— Instructions for the task —
Write out each line of the entries exactly, starting at the first and finishing with the line that contains "health through this".

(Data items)
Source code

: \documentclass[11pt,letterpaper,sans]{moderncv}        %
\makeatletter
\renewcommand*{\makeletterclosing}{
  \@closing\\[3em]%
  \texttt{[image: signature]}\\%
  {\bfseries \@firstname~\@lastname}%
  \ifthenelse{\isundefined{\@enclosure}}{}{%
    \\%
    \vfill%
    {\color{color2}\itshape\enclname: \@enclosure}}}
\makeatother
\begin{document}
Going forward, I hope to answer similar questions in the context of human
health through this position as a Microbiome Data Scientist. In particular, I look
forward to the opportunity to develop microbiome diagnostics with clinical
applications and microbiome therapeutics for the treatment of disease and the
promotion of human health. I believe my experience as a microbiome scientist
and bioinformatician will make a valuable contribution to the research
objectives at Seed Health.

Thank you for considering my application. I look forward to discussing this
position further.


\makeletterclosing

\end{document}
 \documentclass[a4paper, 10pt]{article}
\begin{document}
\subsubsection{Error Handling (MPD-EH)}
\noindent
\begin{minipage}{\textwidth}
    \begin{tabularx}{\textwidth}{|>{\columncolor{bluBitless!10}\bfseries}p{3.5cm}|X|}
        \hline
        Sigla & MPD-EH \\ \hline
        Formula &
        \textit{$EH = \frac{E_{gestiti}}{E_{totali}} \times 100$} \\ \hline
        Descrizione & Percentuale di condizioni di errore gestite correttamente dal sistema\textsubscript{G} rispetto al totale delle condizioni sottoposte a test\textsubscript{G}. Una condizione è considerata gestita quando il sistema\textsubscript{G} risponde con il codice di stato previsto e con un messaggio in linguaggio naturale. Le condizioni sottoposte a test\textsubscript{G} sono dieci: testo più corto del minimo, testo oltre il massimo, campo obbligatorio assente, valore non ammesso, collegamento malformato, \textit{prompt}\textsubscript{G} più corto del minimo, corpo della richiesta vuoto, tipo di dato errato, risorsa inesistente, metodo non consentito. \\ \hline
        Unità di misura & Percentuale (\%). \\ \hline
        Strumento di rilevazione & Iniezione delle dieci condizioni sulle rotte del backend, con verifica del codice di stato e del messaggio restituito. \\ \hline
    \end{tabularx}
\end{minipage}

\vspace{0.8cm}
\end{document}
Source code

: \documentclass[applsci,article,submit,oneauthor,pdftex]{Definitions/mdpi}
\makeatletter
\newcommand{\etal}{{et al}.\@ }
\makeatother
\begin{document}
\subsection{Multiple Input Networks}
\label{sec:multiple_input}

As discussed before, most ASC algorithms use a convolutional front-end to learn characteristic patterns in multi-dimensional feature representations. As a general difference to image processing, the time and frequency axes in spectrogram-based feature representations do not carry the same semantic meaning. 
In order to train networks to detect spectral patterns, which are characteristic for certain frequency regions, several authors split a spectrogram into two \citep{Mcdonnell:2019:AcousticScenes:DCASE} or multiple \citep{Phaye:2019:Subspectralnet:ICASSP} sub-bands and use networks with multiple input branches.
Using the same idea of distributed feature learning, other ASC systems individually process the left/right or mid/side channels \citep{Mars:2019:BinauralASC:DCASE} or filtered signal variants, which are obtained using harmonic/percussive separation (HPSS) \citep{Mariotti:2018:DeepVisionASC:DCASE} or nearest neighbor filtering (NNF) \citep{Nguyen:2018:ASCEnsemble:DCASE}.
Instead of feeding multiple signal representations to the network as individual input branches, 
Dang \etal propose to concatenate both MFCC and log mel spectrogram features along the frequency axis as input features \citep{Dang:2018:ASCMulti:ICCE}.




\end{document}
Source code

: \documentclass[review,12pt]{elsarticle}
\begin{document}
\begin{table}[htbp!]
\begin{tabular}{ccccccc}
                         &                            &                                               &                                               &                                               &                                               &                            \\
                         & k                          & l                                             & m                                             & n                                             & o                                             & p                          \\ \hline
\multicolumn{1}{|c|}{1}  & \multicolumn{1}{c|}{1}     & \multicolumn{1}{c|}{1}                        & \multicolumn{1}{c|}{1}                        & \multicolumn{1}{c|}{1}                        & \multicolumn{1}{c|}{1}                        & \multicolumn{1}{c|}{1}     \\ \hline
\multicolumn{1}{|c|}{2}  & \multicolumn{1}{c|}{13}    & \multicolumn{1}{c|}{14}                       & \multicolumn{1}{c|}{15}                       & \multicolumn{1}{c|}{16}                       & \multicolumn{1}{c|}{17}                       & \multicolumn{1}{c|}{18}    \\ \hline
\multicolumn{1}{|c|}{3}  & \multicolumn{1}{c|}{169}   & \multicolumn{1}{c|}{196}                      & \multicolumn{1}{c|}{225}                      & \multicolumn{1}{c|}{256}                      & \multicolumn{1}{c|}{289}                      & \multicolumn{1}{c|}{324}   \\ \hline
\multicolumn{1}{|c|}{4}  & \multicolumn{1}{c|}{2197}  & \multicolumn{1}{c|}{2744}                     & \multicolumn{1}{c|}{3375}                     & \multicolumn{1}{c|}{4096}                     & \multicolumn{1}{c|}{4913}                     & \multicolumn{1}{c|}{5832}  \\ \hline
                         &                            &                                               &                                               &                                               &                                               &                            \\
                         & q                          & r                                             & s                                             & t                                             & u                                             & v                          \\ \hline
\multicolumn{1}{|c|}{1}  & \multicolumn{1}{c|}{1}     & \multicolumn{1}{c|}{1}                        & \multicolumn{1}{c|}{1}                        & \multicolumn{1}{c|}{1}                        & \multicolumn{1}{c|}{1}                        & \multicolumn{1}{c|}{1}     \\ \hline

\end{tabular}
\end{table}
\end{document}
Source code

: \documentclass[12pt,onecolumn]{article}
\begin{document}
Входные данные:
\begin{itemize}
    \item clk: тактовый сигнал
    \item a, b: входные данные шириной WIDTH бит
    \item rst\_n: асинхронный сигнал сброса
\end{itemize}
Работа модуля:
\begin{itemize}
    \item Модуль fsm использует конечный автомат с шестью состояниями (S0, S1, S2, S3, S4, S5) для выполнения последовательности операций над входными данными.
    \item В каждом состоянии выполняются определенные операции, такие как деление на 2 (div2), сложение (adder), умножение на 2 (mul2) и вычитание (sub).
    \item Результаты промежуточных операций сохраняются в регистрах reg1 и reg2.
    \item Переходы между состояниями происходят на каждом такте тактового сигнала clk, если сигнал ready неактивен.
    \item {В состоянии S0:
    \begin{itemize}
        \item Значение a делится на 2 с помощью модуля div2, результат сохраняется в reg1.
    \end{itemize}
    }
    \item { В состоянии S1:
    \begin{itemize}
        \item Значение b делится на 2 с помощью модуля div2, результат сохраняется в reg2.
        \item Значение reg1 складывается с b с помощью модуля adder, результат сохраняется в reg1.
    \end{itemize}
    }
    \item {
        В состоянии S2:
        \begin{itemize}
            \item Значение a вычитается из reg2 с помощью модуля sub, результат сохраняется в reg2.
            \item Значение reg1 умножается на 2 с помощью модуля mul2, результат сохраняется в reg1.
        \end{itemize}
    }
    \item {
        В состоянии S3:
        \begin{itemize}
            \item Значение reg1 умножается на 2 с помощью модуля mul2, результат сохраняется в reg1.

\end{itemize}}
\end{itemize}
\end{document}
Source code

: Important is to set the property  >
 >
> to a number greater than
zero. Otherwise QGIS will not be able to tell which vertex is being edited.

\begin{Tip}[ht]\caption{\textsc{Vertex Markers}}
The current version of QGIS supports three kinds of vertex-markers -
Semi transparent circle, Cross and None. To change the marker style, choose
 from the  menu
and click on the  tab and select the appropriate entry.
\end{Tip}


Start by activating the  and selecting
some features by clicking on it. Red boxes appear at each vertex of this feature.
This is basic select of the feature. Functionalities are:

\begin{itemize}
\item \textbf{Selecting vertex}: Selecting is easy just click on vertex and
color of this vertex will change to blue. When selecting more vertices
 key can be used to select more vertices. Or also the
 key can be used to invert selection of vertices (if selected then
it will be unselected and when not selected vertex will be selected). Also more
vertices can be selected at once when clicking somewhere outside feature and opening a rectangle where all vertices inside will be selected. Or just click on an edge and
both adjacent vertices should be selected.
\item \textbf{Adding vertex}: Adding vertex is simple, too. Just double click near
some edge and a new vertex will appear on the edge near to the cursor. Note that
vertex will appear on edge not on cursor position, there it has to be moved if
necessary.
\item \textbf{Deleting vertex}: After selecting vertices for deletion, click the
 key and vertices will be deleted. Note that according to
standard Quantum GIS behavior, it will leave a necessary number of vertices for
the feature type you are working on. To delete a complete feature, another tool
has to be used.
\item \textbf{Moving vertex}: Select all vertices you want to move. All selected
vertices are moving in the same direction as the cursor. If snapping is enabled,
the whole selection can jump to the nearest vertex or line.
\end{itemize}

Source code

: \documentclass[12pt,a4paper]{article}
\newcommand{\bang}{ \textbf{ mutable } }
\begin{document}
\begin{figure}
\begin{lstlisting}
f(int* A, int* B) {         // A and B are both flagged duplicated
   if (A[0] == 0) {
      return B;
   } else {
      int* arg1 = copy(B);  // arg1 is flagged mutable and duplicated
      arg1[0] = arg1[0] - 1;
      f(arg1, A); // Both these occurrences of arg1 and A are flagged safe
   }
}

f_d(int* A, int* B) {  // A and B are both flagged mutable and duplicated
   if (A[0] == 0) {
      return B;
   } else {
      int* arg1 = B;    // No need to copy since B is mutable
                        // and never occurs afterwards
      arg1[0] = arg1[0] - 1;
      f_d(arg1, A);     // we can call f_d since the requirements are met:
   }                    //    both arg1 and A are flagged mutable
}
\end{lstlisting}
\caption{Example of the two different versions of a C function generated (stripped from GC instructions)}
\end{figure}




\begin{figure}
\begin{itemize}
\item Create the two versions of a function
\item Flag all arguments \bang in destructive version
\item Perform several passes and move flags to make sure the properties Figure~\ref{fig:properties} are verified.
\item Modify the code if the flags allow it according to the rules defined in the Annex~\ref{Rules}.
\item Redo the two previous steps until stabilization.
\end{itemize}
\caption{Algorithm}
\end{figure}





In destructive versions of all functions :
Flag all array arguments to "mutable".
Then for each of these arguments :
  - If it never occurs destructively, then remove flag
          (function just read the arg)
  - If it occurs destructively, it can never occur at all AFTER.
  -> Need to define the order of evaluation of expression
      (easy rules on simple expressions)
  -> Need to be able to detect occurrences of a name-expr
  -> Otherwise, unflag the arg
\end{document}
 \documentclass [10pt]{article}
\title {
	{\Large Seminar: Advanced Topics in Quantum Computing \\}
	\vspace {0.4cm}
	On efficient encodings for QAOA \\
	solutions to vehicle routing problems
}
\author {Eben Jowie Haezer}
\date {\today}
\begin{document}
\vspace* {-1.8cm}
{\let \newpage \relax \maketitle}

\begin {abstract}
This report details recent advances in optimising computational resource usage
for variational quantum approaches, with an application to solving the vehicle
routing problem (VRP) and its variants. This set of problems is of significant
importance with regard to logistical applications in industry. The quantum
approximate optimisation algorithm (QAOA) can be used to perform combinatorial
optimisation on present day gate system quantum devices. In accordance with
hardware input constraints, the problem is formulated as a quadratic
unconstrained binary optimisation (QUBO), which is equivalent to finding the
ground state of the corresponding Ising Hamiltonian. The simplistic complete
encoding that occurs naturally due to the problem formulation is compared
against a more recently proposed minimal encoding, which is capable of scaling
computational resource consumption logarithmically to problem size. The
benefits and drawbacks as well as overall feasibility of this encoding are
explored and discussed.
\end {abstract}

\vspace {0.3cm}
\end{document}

— Solution to the exercise —
Source code

: \documentclass[11pt,letterpaper,sans]{moderncv}        %
\makeatletter
\renewcommand*{\makeletterclosing}{
  \@closing\\[3em]%
  \texttt{[image: signature]}\\%
  {\bfseries \@firstname~\@lastname}%
  \ifthenelse{\isundefined{\@enclosure}}{}{%
    \\%
    \vfill%
    {\color{color2}\itshape\enclname: \@enclosure}}}
\makeatother
\begin{document}
Going forward, I hope to answer similar questions in the context of human
health through this position as a Microbiome Data Scientist. In particular, I look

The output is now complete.